Golovkin painted Alvarez as a cheat before the Nevada Athletic Commission slapped the former two-division champion with a six-month suspension that lasts until mid-August, despite Alvarez’s explanation that he accidentally ingested the substance by eating tainted beef in Mexico.

“We were all disappointed by Canelo,” Golovkin said. “It was not my decision to disqualify him.”

Golovkin trainer Abel Sanchez said, “My personal feelings have nothing to do with the commission findings,” which stopped short of saying Alvarez intentionally took the substance that is banned because it boosts stamina and endurance.
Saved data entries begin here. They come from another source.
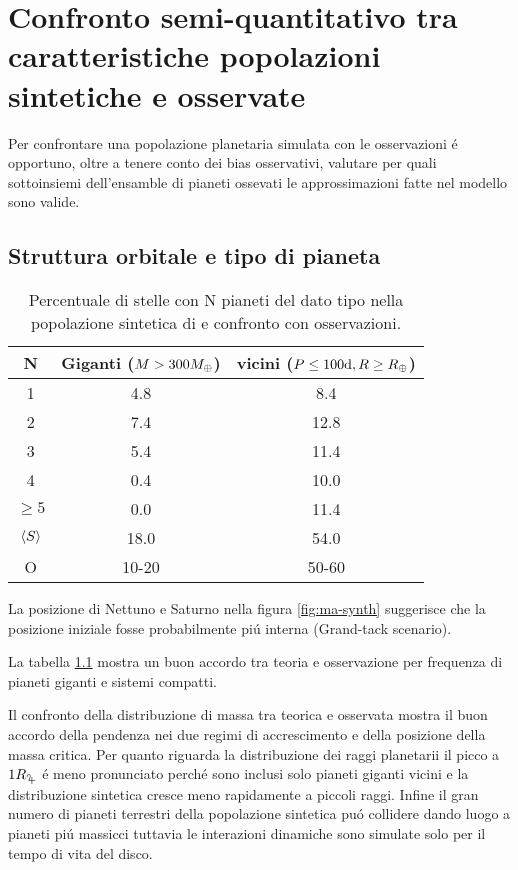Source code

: {\let\clearpage\relax\let\cleardoublepage\relax
\chapter{Confronto semi-quantitativo tra caratteristiche popolazioni sintetiche e osservate}
}

Per confrontare una popolazione planetaria simulata con le osservazioni \'e opportuno, oltre a tenere conto dei bias osservativi, valutare per quali sottoinsiemi dell'ensamble di pianeti ossevati le approssimazioni fatte nel modello sono valide.

\section{Struttura orbitale e tipo di pianeta}

\begin{table}
\begin{tabular}{|ccc|}
\hline
N&Giganti ($M>300M_{\oplus}{}$)&vicini ($P\leq100\si{\day}, R\geq\rearth{}$)\\
\hline
1&4.8&8.4\\
2&7.4&12.8\\
3&5.4&11.4\\
4&0.4&10.0\\
$\geq5$&0.0&11.4\\
$\langle S \rangle$&18.0&54.0\\
O&10-20&50-60\\
\hline
\end{tabular}
\caption{Percentuale di stelle con N pianeti del dato tipo nella popolazione sintetica di \cite{mordasini2018planetary} e confronto con osservazioni.}\label{tab:planetfreq}
\end{table}

La posizione di Nettuno e Saturno nella figura \ref{fig:ma-synth} suggerisce che la posizione iniziale fosse probabilmente pi\'u interna (Grand-tack scenario).

La tabella \ref{tab:planetfreq} mostra un buon accordo tra teoria e osservazione per frequenza di pianeti giganti e sistemi compatti.

Il confronto della distribuzione di massa tra teorica e osservata mostra il buon accordo della pendenza nei due regimi di accrescimento e della posizione della massa critica. Per quanto riguarda la distribuzione dei raggi planetarii il picco a $1\rjupiter{}$ \'e meno pronunciato perch\'e sono inclusi solo pianeti giganti vicini e la distribuzione sintetica cresce meno rapidamente a piccoli raggi. Infine il gran numero di pianeti terrestri della popolazione sintetica pu\'o collidere dando luogo a pianeti pi\'u massicci tuttavia le interazioni dinamiche sono simulate solo per il tempo di vita del disco.

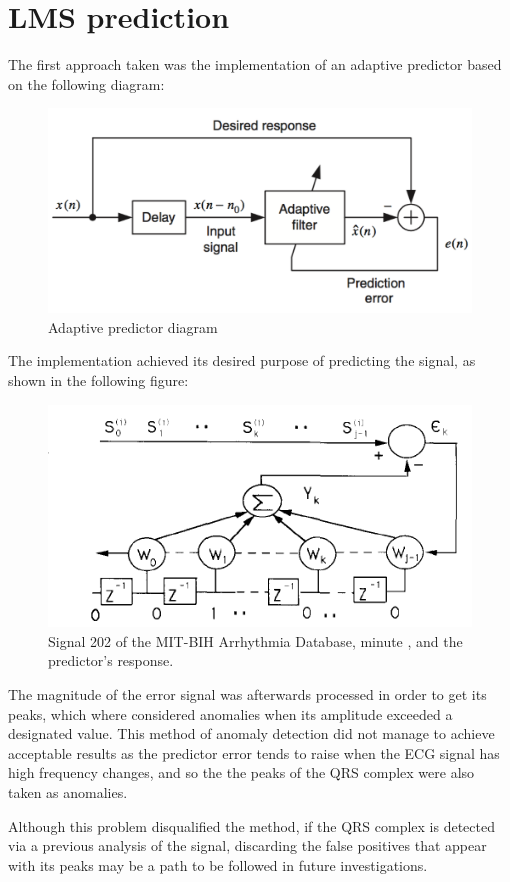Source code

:\documentclass[conference]{IEEEtran}
\begin{document}
\section{LMS prediction}

The first approach taken was the implementation of an adaptive predictor based on the following diagram:

\begin{figure}[H]
\centerline{\includegraphics[scale=0.4]{prediction.png}}
\caption{Adaptive predictor diagram}
\label{fig}
\end{figure}

The implementation achieved its desired purpose of predicting the signal, as shown in the following figure:

\begin{figure}[H]
\centerline{\includegraphics[scale=0.7]{ARF_diagram.png}}
\caption{Signal 202 of the MIT-BIH Arrhythmia Database, minute , and the predictor's response.}
\label{fig}
\end{figure}

The magnitude of the error signal was afterwards processed in order to get its peaks, which where considered anomalies when its amplitude exceeded a designated value. This method of anomaly detection did not manage to achieve acceptable results as the predictor error tends to raise when the ECG signal has high frequency changes, and so the the peaks of the QRS complex were also taken as anomalies. \par
Although this problem disqualified the method, if the QRS complex is detected via a previous analysis of the signal, discarding the false positives that appear with its peaks may be a path to be followed in future investigations.\par
\end{document}
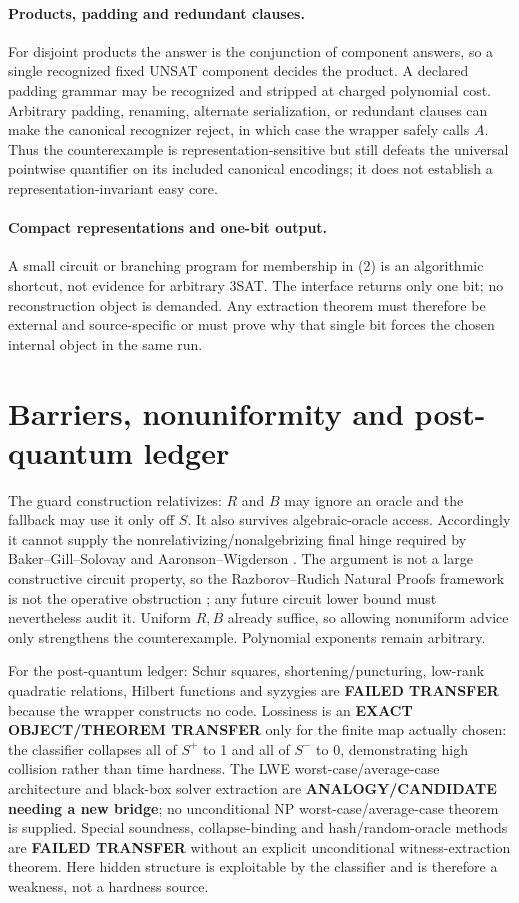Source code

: \documentclass[11pt]{article}
\begin{document}
\paragraph{Products, padding and redundant clauses.}
For disjoint products the answer is the conjunction of component answers, so a
single recognized fixed UNSAT component decides the product.  A declared
padding grammar may be recognized and stripped at charged polynomial cost.
Arbitrary padding, renaming, alternate serialization, or redundant clauses can
make the canonical recognizer reject, in which case the wrapper safely calls
$A$.  Thus the counterexample is representation-sensitive but still defeats
the universal pointwise quantifier on its included canonical encodings; it does
not establish a representation-invariant easy core.

\paragraph{Compact representations and one-bit output.}
A small circuit or branching program for membership in (2) is an algorithmic
shortcut, not evidence for arbitrary 3SAT.  The interface returns only one bit;
no reconstruction object is demanded.  Any extraction theorem must therefore
be external and source-specific or must prove why that single bit forces the
chosen internal object in the same run.

\section{Barriers, nonuniformity and post-quantum ledger}

The guard construction relativizes: $R$ and $B$ may ignore an oracle and the
fallback may use it only off $S$.  It also survives algebraic-oracle access.
Accordingly it cannot supply the nonrelativizing/nonalgebrizing final hinge
required by Baker--Gill--Solovay and Aaronson--Wigderson
\cite{bgs,aw}.  The argument is not a large constructive circuit property, so
the Razborov--Rudich Natural Proofs framework is not the operative obstruction
\cite{rr}; any future circuit lower bound must nevertheless audit it.  Uniform
$R,B$ already suffice, so allowing nonuniform advice only strengthens the
counterexample.  Polynomial exponents remain arbitrary.

For the post-quantum ledger: Schur squares, shortening/puncturing, low-rank
quadratic relations, Hilbert functions and syzygies are \textbf{FAILED
TRANSFER} because the wrapper constructs no code.  Lossiness is an
\textbf{EXACT OBJECT/THEOREM TRANSFER} only for the finite map actually chosen:
the classifier collapses all of $S^+$ to 1 and all of $S^-$ to 0, demonstrating
high collision rather than time hardness.  The LWE worst-case/average-case
architecture and black-box solver extraction are
\textbf{ANALOGY/CANDIDATE needing a new bridge}; no unconditional NP
worst-case/average-case theorem is supplied.  Special soundness,
collapse-binding and hash/random-oracle methods are \textbf{FAILED TRANSFER}
without an explicit unconditional witness-extraction theorem.  Here hidden
structure is exploitable by the classifier and is therefore a weakness, not a
hardness source.
\end{document}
What defined the day was the stoic expressions of both fighters, each vowing to take the bout out of the judges’ hands and win by knockout in an HBO pay-per-view rematch at T-Mobile Arena in Las Vegas, which is expected to eclipse the last fight’s 1.3 million pay-per-view buys and $27 million live gate. Tickets went on sale Tuesday.

Promoter Tom Loeffler said Golovkin is “training for a convincing victory.”

Asked by the moderator why the pair couldn’t sit on the same dais, face off and shake hands as happens in most boxing news conferences, Golovkin said, “We are in a space that’s best, more comfortable for all of us. It’s better to meet on Sept. 15 and show all our best.”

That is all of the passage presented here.